Abstract
Objective Macrophage activation syndrome (MAS), a life-threatening inflammatory complication, is increasingly recognized in childhood-onset SLE (cSLE). It can be a challenge to differentiate active cSLE from MAS. We generated decision rules for discriminating MAS from active cSLE in newly diagnosed patients.
Methods We conducted a retrospective cohort study of consecutive, newly diagnosed, active cSLE patients with fever, requiring hospital admission to SickKids from January 2003 - December 2007 (cohort 1), and January 2008 - December 2013 (Cohort 2). All patients met ≥4 ACR or SLICC criteria, were steroid naïve and infection free. MAS was diagnosed based on expert opinion. Recursive partitioning was applied to each cohort to derive a decision rule based on clinical and laboratory features, distinguishing MAS from non-MAS cSLE. Each decision rule was applied to the alternate, independent cohort. Sensitivity and specificity of these decision rules were compared to existing criteria.

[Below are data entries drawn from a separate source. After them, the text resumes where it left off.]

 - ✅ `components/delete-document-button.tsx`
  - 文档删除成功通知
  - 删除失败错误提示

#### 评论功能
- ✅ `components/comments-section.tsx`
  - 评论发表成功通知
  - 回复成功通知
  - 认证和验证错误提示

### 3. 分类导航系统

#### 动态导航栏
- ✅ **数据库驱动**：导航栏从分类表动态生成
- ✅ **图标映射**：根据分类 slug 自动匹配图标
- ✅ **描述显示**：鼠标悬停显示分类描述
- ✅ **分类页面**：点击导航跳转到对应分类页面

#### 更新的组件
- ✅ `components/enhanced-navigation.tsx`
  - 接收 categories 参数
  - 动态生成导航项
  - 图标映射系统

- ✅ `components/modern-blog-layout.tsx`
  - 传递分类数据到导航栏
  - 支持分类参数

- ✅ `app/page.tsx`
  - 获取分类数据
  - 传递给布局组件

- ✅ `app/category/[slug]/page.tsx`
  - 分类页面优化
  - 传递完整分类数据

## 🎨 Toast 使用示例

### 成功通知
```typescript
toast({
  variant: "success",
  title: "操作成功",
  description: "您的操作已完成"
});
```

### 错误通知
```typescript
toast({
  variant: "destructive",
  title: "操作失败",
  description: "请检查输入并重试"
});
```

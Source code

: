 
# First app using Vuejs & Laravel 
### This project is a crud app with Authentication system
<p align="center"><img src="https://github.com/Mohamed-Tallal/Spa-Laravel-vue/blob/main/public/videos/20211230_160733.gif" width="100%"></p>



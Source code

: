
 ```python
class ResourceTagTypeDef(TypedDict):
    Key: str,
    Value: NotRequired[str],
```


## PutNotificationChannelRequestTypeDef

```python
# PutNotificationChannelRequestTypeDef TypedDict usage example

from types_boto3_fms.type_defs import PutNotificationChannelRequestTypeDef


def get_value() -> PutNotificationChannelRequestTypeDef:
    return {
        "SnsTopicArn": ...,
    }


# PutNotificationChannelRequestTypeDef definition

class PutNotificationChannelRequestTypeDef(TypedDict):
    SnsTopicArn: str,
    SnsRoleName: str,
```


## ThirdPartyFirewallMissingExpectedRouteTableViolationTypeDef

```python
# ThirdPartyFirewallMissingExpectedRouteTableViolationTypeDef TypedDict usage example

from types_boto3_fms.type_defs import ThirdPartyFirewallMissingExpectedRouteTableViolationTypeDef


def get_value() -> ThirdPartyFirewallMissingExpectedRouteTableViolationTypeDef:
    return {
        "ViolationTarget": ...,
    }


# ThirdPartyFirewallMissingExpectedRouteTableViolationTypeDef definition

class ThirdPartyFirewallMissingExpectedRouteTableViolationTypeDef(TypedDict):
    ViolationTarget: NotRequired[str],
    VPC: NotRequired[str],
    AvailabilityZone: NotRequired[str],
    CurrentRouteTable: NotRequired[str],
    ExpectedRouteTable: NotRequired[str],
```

Results Cohort 1 (n=34) and cohort 2 (n=41) each had 10 MAS patients. Recursive partitioning in cohort 1 identified ferritin ≥699 μg/L, as the sole best discriminator between MAS and non- MAS patients (R2=0.48) and in cohort 2 ferritin ≥1107 μg/L, followed by lymphocytes < 0.72 x103/mm3 were the best discriminators for MAS (R2=0.52). Cross-validation of our decision rules maintained 90-100% sensitivity and 65-85% specificity.
Conclusion Our decision rule demonstrated improved performance compared to preliminary guidelines for MAS in cSLE from the Lupus Working Group of the Paediatric Rheumatology European Society, and familial Hemophagocytic Lymphohistiocytosis diagnostic criteria. Validation in independent cohorts is required.